##### GIVEN ENTRIES

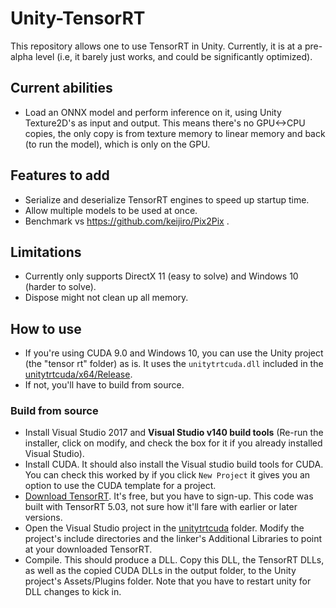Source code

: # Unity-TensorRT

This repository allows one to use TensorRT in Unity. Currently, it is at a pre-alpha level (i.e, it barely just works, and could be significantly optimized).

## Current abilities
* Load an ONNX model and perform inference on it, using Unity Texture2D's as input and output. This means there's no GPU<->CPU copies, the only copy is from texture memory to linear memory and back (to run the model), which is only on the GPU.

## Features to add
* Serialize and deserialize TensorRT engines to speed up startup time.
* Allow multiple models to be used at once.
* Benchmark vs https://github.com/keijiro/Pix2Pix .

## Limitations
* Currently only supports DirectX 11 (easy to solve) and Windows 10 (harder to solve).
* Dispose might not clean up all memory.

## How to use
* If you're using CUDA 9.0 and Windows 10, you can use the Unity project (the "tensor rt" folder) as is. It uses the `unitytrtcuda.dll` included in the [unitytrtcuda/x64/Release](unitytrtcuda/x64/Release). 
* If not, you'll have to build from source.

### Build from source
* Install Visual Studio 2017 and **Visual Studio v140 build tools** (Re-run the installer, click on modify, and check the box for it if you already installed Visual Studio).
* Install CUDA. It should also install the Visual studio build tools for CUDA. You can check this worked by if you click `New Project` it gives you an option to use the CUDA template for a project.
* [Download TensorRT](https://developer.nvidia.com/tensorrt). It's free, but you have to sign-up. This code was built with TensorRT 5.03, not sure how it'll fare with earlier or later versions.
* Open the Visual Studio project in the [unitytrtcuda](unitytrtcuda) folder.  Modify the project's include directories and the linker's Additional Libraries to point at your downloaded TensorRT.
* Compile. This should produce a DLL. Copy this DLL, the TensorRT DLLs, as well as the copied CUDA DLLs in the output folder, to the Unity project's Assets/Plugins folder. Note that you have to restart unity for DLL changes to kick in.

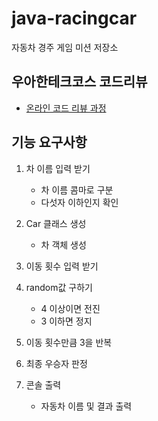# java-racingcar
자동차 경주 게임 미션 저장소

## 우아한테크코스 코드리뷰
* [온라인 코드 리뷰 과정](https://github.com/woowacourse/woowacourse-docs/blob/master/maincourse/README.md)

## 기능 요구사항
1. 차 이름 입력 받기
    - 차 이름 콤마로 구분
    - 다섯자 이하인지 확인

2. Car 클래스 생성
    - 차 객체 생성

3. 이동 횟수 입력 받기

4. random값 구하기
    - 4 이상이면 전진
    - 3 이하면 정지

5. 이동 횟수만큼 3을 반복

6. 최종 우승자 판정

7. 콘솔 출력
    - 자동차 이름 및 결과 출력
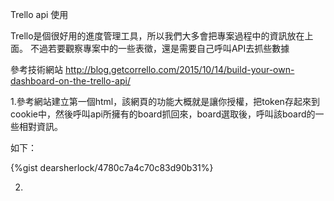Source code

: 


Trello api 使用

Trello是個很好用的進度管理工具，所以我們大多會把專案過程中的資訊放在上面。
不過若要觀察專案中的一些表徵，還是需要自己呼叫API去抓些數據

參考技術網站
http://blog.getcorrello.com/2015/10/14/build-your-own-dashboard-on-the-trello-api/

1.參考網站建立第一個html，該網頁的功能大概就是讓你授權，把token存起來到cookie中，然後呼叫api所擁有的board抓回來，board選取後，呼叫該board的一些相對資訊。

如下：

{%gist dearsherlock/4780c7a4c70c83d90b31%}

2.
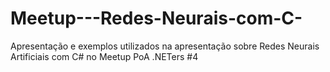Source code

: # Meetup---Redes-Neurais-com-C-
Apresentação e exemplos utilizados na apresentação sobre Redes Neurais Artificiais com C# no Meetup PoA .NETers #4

##########
##### GIVEN ENTRIES

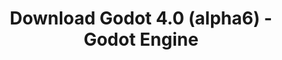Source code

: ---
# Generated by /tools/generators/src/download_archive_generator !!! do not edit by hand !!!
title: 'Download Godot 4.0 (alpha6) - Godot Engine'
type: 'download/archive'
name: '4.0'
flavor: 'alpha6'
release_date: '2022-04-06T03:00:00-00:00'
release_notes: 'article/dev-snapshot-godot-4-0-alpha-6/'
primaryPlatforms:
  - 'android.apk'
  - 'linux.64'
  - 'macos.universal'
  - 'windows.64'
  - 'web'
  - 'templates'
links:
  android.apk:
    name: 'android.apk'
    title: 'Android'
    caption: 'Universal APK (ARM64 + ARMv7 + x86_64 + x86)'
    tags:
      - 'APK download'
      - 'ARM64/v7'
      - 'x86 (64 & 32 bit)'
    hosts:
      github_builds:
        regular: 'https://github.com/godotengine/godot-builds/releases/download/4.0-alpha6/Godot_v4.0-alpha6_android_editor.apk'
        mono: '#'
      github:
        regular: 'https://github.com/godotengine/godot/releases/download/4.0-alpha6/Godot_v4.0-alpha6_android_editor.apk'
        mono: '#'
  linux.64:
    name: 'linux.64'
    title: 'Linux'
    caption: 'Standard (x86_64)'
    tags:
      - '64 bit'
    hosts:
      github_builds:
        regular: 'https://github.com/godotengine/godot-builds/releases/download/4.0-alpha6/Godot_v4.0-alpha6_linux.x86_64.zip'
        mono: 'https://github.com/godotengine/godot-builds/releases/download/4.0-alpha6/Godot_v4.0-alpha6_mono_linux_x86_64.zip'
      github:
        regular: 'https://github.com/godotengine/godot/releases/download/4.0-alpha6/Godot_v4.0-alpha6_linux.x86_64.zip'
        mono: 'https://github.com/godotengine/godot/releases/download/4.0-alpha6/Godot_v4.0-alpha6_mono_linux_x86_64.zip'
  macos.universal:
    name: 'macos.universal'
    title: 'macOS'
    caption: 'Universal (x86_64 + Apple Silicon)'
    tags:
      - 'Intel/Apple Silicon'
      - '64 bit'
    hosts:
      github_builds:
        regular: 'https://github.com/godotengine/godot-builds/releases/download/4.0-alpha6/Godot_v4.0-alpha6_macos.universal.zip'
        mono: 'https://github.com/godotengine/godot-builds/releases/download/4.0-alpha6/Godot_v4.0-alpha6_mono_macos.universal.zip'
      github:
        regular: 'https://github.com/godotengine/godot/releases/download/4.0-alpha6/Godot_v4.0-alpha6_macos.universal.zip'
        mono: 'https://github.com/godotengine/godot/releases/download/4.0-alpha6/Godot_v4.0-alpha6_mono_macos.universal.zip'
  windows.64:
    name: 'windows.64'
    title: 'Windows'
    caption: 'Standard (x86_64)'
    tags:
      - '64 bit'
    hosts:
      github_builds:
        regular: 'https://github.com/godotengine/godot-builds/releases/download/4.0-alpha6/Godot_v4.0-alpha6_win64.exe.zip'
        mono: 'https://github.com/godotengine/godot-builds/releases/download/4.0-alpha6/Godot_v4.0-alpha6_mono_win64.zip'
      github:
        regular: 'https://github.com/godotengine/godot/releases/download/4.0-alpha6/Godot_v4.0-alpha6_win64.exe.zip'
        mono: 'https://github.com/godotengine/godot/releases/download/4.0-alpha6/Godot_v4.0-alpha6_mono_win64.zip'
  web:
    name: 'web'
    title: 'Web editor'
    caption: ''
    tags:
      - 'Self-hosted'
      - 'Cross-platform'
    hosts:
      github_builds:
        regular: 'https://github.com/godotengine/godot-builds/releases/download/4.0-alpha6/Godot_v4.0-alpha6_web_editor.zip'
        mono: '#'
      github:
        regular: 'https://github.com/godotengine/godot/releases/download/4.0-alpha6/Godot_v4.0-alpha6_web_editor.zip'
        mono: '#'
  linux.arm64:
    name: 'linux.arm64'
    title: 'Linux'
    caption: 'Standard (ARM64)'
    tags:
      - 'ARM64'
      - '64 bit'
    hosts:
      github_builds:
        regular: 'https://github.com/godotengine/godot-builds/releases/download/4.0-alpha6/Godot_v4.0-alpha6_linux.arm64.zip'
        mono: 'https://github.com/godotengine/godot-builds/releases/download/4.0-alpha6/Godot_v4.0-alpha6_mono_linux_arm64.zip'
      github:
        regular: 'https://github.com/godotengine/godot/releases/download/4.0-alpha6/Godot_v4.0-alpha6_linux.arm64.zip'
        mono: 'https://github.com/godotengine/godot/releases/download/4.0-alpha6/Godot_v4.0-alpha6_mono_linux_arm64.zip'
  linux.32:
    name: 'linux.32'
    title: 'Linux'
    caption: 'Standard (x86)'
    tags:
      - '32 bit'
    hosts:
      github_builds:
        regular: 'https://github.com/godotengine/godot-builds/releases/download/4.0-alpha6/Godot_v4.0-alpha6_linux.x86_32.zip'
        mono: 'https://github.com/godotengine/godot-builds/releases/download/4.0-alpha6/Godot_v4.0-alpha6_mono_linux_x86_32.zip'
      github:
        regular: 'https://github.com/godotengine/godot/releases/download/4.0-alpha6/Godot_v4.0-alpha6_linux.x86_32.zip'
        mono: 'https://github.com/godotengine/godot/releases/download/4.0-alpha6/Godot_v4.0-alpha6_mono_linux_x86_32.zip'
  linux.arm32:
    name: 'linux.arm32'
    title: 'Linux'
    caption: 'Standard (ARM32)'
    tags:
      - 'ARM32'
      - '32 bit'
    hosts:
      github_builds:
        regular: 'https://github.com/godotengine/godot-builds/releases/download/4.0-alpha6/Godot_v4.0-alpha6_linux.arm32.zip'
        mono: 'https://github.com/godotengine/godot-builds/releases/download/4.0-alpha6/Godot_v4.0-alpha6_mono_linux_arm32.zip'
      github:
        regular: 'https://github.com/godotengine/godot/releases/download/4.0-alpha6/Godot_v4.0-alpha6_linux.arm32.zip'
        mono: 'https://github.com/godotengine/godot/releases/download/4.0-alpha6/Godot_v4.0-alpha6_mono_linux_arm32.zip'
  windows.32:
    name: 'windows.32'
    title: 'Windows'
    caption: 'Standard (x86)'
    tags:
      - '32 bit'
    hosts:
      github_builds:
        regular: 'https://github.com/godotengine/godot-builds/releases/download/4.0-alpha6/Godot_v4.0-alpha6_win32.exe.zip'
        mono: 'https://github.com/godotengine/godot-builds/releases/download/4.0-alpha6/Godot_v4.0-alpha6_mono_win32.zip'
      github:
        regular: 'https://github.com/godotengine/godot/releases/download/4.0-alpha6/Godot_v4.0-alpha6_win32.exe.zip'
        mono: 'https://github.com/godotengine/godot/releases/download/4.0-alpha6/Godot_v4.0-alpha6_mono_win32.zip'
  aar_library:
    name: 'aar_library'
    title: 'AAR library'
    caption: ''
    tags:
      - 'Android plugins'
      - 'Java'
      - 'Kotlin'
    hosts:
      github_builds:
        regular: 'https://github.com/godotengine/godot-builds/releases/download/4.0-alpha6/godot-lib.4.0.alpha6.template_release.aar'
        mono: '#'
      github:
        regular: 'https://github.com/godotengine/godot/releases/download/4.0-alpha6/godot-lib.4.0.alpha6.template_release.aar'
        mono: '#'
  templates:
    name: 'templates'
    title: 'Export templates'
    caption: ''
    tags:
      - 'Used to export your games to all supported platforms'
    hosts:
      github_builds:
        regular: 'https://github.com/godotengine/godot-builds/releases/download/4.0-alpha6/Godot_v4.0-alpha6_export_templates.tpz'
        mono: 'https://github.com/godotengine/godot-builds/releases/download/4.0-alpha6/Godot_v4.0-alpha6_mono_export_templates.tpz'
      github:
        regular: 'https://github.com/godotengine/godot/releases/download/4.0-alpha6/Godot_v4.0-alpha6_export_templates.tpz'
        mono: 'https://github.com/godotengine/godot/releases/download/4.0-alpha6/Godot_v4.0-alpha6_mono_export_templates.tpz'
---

##########

• [PROBLEM TO WORK ON]:
Return each line of the listing that holds the word "output".

• [ANSWER AREA]:
* Load an ONNX model and perform inference on it, using Unity Texture2D's as input and output. This means there's no GPU<->CPU copies, the only copy is from texture memory to linear memory and back (to run the model), which is only on the GPU.
* Compile. This should produce a DLL. Copy this DLL, the TensorRT DLLs, as well as the copied CUDA DLLs in the output folder, to the Unity project's Assets/Plugins folder. Note that you have to restart unity for DLL changes to kick in.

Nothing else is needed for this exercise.